It is rare when a race for lower state offices has such a great contrast. Usually, it is Tweedledee versus Tweedledum. But that is not the case for the Secretary of State's race. While I have been a very strong supporter of Secretary of State Eric Clark, perhaps one of the most honorable and decent men ever in Mississippi politics, he is not running for re-election. So the choice is between Republican Delbert Hosemann or Democrat Robert Smith.
I'm voting for Delbert Hosemann. I know him and I can tell you he is a fine person and is well-qualified for the post. He's been active in local affairs and has been active in a lot of charitable organizations. I have listened to him on talk radio (WJNT 1180 rocks!) and he is very well-informed on election matters.

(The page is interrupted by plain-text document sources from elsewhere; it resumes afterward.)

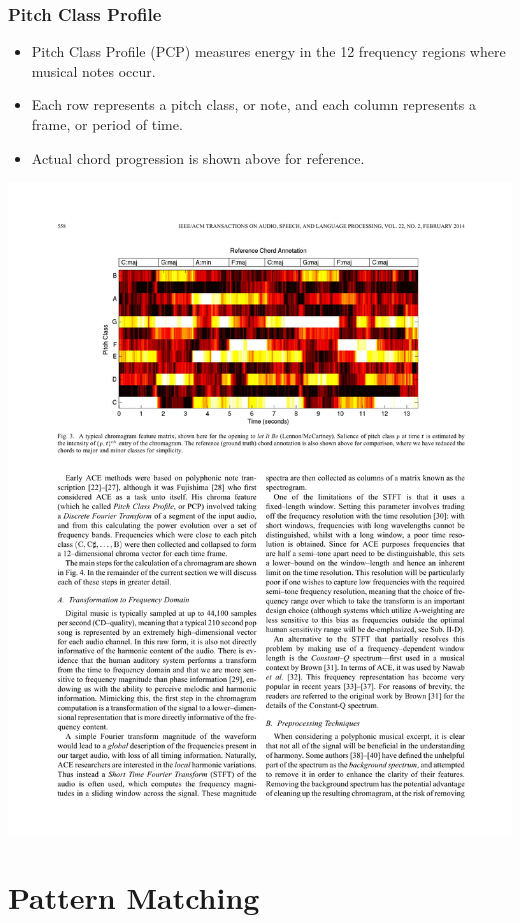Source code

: \documentclass{beamer}
\newcommand{\linespace}{\vskip 0.25cm}
\begin{document}
\begin{frame}
  \frametitle{Pitch Class Profile}
  \begin{itemize}
  \item Pitch Class Profile (PCP) measures energy in the 12 frequency regions where musical notes occur.
  \item Each row represents a pitch class, or note, and each column represents a frame, or period of time.
  \item Actual chord progression is shown above for reference.
  \end{itemize}




 



 \begin{center}
   \includegraphics[width=.70\textwidth]{fig4.pdf}
 \end{center}

\end{frame}



\section[Pattern Matching]{Pattern Matching}
\end{document}
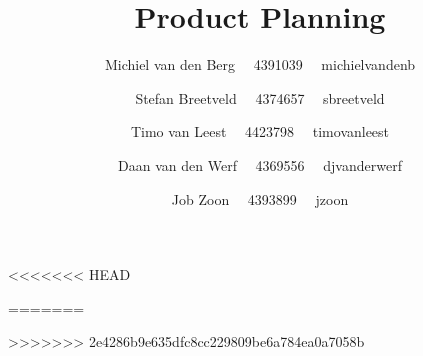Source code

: \documentclass[11pt,a4paper]{article}
\title{Product Planning}
\author{ 	Michiel van den Berg \ \ 4391039 \ \ michielvandenb
		\and Stefan Breetveld \ \ 4374657 \ \ sbreetveld
  		\and Timo van Leest \ \ 4423798 \ \ timovanleest
		\and Daan van den Werf \ \ 4369556 \ \ djvanderwerf
   		\and Job Zoon \ \ 4393899 \ \ jzoon  }
\begin{document}
\maketitle
\newpage
\tableofcontents









<<<<<<< HEAD
\newpage

=======

>>>>>>> 2e4286b9e635dfc8cc229809be6a784ea0a7058b
\end{document}
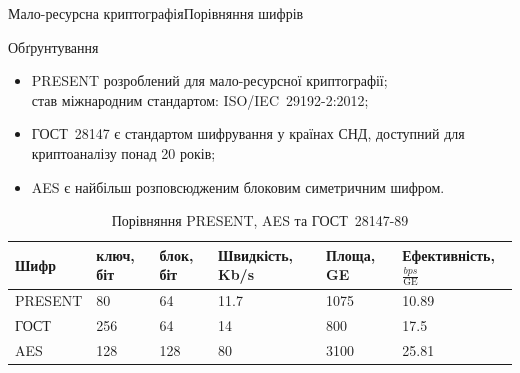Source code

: \documentclass[10pt, ucs, handout]{beamer}
\begin{document}
\begin{frame}{Мало-ресурсна криптографія}{Порівняння шифрів}
    \begin{block}{Обґрунтування}
        \begin{itemize}
            \item PRESENT розроблений для мало-ресурсної криптографії; \\
                став міжнародним стандартом: ISO/IEC~29192-2:2012;
            \item ГОСТ~28147 є стандартом шифрування у країнах СНД,
                доступний для криптоаналізу понад 20 років;
            \item AES є найбільш розповсюдженим блоковим симетричним шифром.
        \end{itemize}
    \end{block}
    \begin{table}[htbp]
        \centering
        \caption{Порівняння PRESENT, AES та ГОСТ~28147-89}
        \label{tbl:comparison}
        \begin{tabular}{|l|p{1cm}|p{1cm}|p{2cm}|p{1.2cm}|p{2cm}|}
            \hline
            Шифр  & ключ, біт & блок, біт & Швидкість, Kb/s & Площа, GE & Ефективність, $\frac{bps}{\text{GE}}$ \\
            \hline
            PRESENT & 80  & 64  & 11.7 & 1075 & 10.89 \\
            \hline
            ГОСТ    & 256 & 64  & 14   & 800  & 17.5  \\
            \hline
            AES     & 128 & 128 & 80   & 3100 & 25.81 \\
            \hline
        \end{tabular}
    \end{table}
\end{frame}
\end{document}
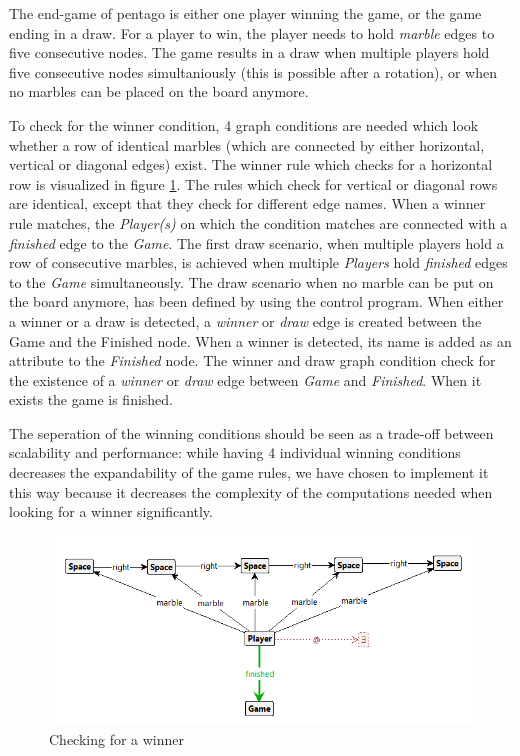 \vspace{6pt}

The end-game of pentago is either one player winning the game, or the game ending in a draw.
For a player to win, the player needs to hold \textit{marble} edges to five consecutive nodes.
The game results in a draw when multiple players hold five consecutive nodes simultaniously (this is possible after a rotation), or when no marbles can be placed on the board anymore.

\vspace{6pt}

To check for the winner condition, 4 graph conditions are needed which look whether a row of identical marbles (which are connected by either horizontal, vertical or diagonal edges) exist.
The winner rule which checks for a horizontal row is visualized in figure \ref{fig:endgame1}.
The rules which check for vertical or diagonal rows are identical, except that they check for different edge names.
When a winner rule matches, the \textit{Player(s)} on which the condition matches are connected with a \textit{finished} edge to the \textit{Game}.
The first draw scenario, when multiple players hold a row of consecutive marbles, is achieved when multiple \textit{Players} hold \textit{finished} edges to the \textit{Game} simultaneously.
The draw scenario when no marble can be put on the board anymore, has been defined by using the control program.
When either a winner or a draw is detected, a \textit{winner} or \textit{draw} edge is created between the Game and the Finished node. When a winner is detected, its name is added as an attribute to the \textit{Finished} node. The winner and draw graph condition check for the existence of a \textit{winner} or \textit{draw} edge between \textit{Game} and \textit{Finished}. When it exists the game is finished.

\vspace{6pt}

The seperation of the winning conditions should be seen as a trade-off between scalability and performance: while having 4 individual winning conditions decreases the expandability of the game rules, we have chosen to implement it this way because it decreases the complexity of the computations needed when looking for a winner significantly.

\begin{figure}[!h]
    \centering
    \includegraphics[scale=0.5,clip]{Images/endgame_puregraph.png}
    \caption{Checking for a winner}
    \label{fig:endgame1}
\end{figure}

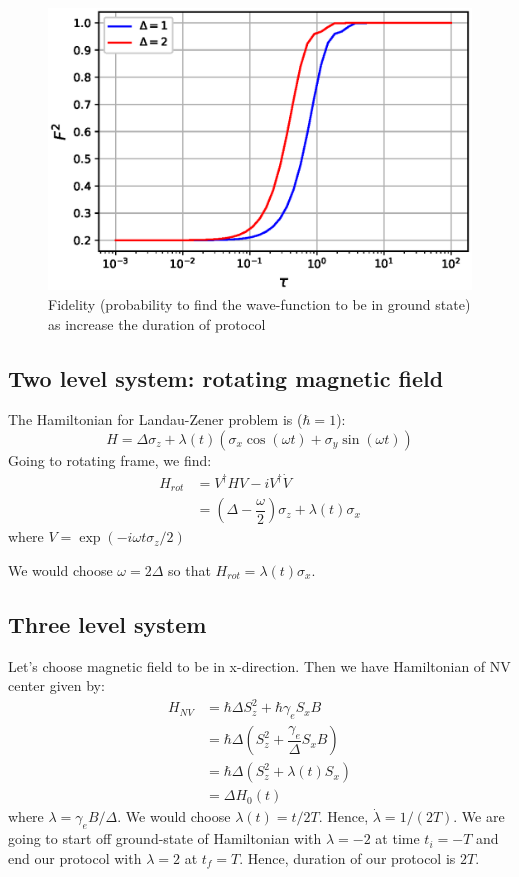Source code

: \documentclass[11pt,a4paper]{article}
\begin{document}
\begin{figure}[!ht]
\begin{center}
\includegraphics[scale=0.5]{pics/fidelity_LZ.eps} 
\caption{Fidelity (probability to find the wave-function to be in ground state) as increase the duration of protocol}
\label{fid_nv}
\end{center}
\end{figure}


\subsection*{Two level system: rotating magnetic field}

The Hamiltonian for Landau-Zener problem is ($\hbar =1$):
\begin{equation}
H= \Delta \sigma_z + \lambda(t) (\sigma_x \cos(\omega t) + \sigma_y \sin(\omega t))
\end{equation}
Going to rotating frame, we find:
\begin{align*}
H_{rot}&= V^{\dagger}H V - i V^{\dagger} \dot{V}\\
&= (\Delta - \dfrac{\omega}{2}) \sigma_z + \lambda(t) \sigma_x
\end{align*}
where $V= \exp(-i \omega t \sigma_z/2)$

We would choose $\omega =2 \Delta$ so that $H_{rot}= \lambda(t) \sigma_x$.
  
\subsection*{Three level system}
Let's choose magnetic field to be in x-direction. Then we have Hamiltonian of NV center given by:
\begin{align*}
H_{NV} &= \hbar \Delta S_z^2 + \hbar \gamma_e   S_x  B \\
&= \hbar \Delta (S_z^2 +  \dfrac{\gamma_e}{\Delta}   S_x  B) \\
&= \hbar \Delta (S_z^2 +  \lambda(t) S_x  ) \\
&= \Delta H_0(t)
\end{align*}
where $\lambda= \gamma_e B/ \Delta $. We would choose $\lambda(t)= t/2T$. Hence, $\dot{\lambda}= 1/(2T)$. We are going to start off ground-state of Hamiltonian with $\lambda=-2$ at time $t_i= - T$ and end our protocol with  $\lambda=2$ at $t_f= T$. Hence, duration of our protocol is $2 T$. 
\end{document}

The main issue this race has is a very sharp contrast on the matter of voter ID. Hosemann is for voter ID; Smith is against it. This may shock Smith, but there is voter fraud in this state. Has he ever heard of Noxubee's Democratic primary races? In Smith's home county of Rankin, there were MORE votes for the liquor referendum in 1980 than there was in the Presidential race. There was a lot of talk of voter fraud, but nothing was ever done.
In the Laurel Leader Call of October 7, 2007, Smith said voter ID would stop people from voting. He said he was most concerned about elderly people voting in 2008 due to possible re-registration due to party affiliation. In the Hattiesburg American of September 19, 2007, Smith also stated many older black Mississippians say providing voter identification is a reminder of the Civil Rights Era when the state used poll taxes to keep blacks from voting.
Delbert Hosemann has responded that he has encountered very little opposition to voter ID. In the Biloxi Sun Herald he has stated he would make certain nobody would be left out from voting. He said 97% of the people in the state have a driver's license. As for the other three percent, he would find some other form of identification for them. In the Laurel Leader Call of September 29, 2007, Hosemann said he would lead the fight to pass a state constitutional amendment voter ID program, which would ensure only citizens would vote.
Smith has also come up with a plan to bring all the circuit clerks and county election commissioners together and come up with a better plans and various plans to conduct elections. Newsflash Smith: HAVA (Help America Vote Act) throws cold water on such plans to conduct different modes of voting in various counties. You can't use lever machines and punch card machines. 492 people CANNOT be in charge of elections (82 circuit clerks and 410 election commissioners). You can't have different counties have different voting systems and performance levels. There is only one boss: The Secretary of State. If different counties have different voting systems, the Secretary of State can be hauled into Federal court for violating the equal protection clause. Has Smith even READ HAVA? When the county clerk messes up (and that has been known to happen), the citizens will be calling the Secretary of State's office--not the circuit clerk.
(I'm a municipal election commissioner and I can tell you that office has radically changed since HAVA took effect. Other than conducting elections (not primaries--only general elections), the municipal election commissioners don't do a thing. Before HAVA, we used to meet at least three times a year to clean up the voter rolls. Under HAVA, we can no longer do that.)
Smith has no plans for bringing Mississippi up to code with the Americans with Disabilities Act. He has gone on record saying we should have BOTH electronic and paper ballots for the voter to choose between. Is this guy NUTS? As an election commissioner, that would be total chaos. It is a recipe for disaster and total confusion. Does Rob Smith know ANYTHING about how an election is run? Is he ignorant or just plain stupid?
Smith is also not a friendly person. I have had people tell me he is cold and caustic when they dealt with him when he was in the State Senate. I've talked to him in the past and found him to be a cold, aloof individual. What happens when he has to deal with angry voters if he puts some of his nutty ideas into effect (If the Feds don't stop him.)? Is he going to flip them off?
Hosemann is intelligent, friendly, well-informed, witty and a very hard worker. I know he will do an excellent job and continue the great work Secretary of State Eric Clark has done.
The choice is so easy even a caveman can do it: Please vote for Republican Delbert Hoseman for Secretary of State on November 6th.